[Start of Attachment]

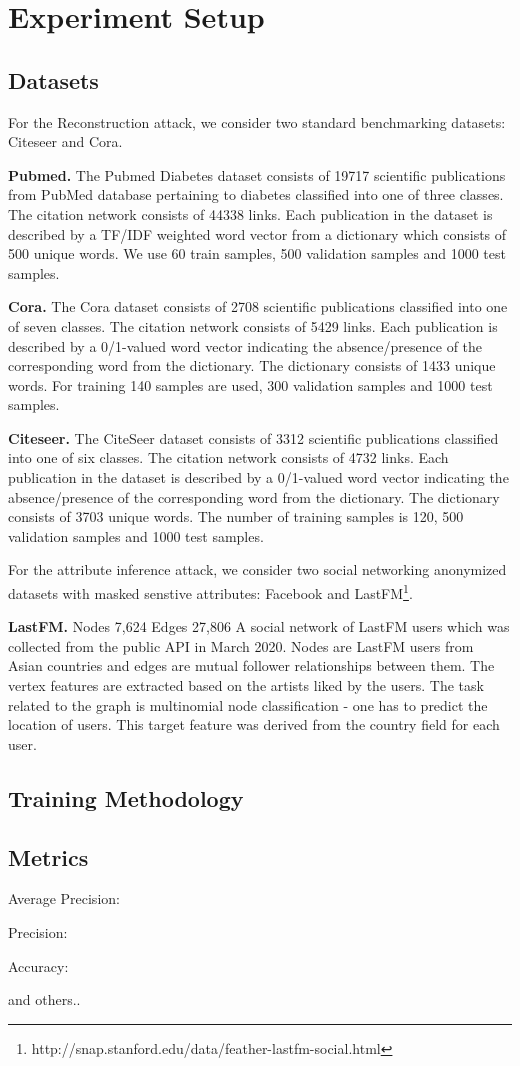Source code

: \section{Experiment Setup}


\subsection{Datasets}

For the Reconstruction attack, we consider two standard benchmarking datasets: Citeseer and Cora.

\noindent\textbf{Pubmed.} The Pubmed Diabetes dataset consists of 19717 scientific publications from PubMed database pertaining to diabetes classified into one of three classes. The citation network consists of 44338 links. Each publication in the dataset is described by a TF/IDF weighted word vector from a dictionary which consists of 500 unique words.
We use 60 train samples, 500 validation samples and 1000 test samples.


\noindent\textbf{Cora.} The Cora dataset consists of 2708 scientific publications classified into one of seven classes.
The citation network consists of 5429 links. Each publication is described by a 0/1-valued word vector indicating the absence/presence of the corresponding word from the dictionary.
The dictionary consists of 1433 unique words.
For training 140 samples are used, 300 validation samples and 1000 test samples.

\noindent\textbf{Citeseer.} The CiteSeer dataset consists of 3312 scientific publications classified into one of six classes.
The citation network consists of 4732 links. Each publication in the dataset is described by a 0/1-valued word vector indicating the absence/presence of the corresponding word from the dictionary.
The dictionary consists of 3703 unique words.
The number of training samples is 120, 500 validation samples and 1000 test samples.

For the attribute inference attack, we consider two social networking anonymized datasets with masked senstive attributes: Facebook and LastFM\footnote{http://snap.stanford.edu/data/feather-lastfm-social.html}.


\noindent\textbf{LastFM.} Nodes 7,624
Edges 27,806 A social network of LastFM users which was collected from the public API in March 2020. Nodes are LastFM users from Asian countries and edges are mutual follower relationships between them. The vertex features are extracted based on the artists liked by the users. The task related to the graph is multinomial node classification - one has to predict the location of users. This target feature was derived from the country field for each user.



\subsection{Training Methodology}


\subsection{Metrics}

Average Precision:

Precision:

Accuracy:

and others..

[End of Attachment]

● Task instructions: The records above need to be restated word for word, with the pictures left out.

● Solution for this problem:
Source code

: \section{Experiment Setup}


\subsection{Datasets}

For the Reconstruction attack, we consider two standard benchmarking datasets: Citeseer and Cora.

\noindent\textbf{Pubmed.} The Pubmed Diabetes dataset consists of 19717 scientific publications from PubMed database pertaining to diabetes classified into one of three classes. The citation network consists of 44338 links. Each publication in the dataset is described by a TF/IDF weighted word vector from a dictionary which consists of 500 unique words.
We use 60 train samples, 500 validation samples and 1000 test samples.


\noindent\textbf{Cora.} The Cora dataset consists of 2708 scientific publications classified into one of seven classes.
The citation network consists of 5429 links. Each publication is described by a 0/1-valued word vector indicating the absence/presence of the corresponding word from the dictionary.
The dictionary consists of 1433 unique words.
For training 140 samples are used, 300 validation samples and 1000 test samples.

\noindent\textbf{Citeseer.} The CiteSeer dataset consists of 3312 scientific publications classified into one of six classes.
The citation network consists of 4732 links. Each publication in the dataset is described by a 0/1-valued word vector indicating the absence/presence of the corresponding word from the dictionary.
The dictionary consists of 3703 unique words.
The number of training samples is 120, 500 validation samples and 1000 test samples.

For the attribute inference attack, we consider two social networking anonymized datasets with masked senstive attributes: Facebook and LastFM\footnote{http://snap.stanford.edu/data/feather-lastfm-social.html}.


\noindent\textbf{LastFM.} Nodes 7,624
Edges 27,806 A social network of LastFM users which was collected from the public API in March 2020. Nodes are LastFM users from Asian countries and edges are mutual follower relationships between them. The vertex features are extracted based on the artists liked by the users. The task related to the graph is multinomial node classification - one has to predict the location of users. This target feature was derived from the country field for each user.



\subsection{Training Methodology}


\subsection{Metrics}

Average Precision:

Precision:

Accuracy:

and others..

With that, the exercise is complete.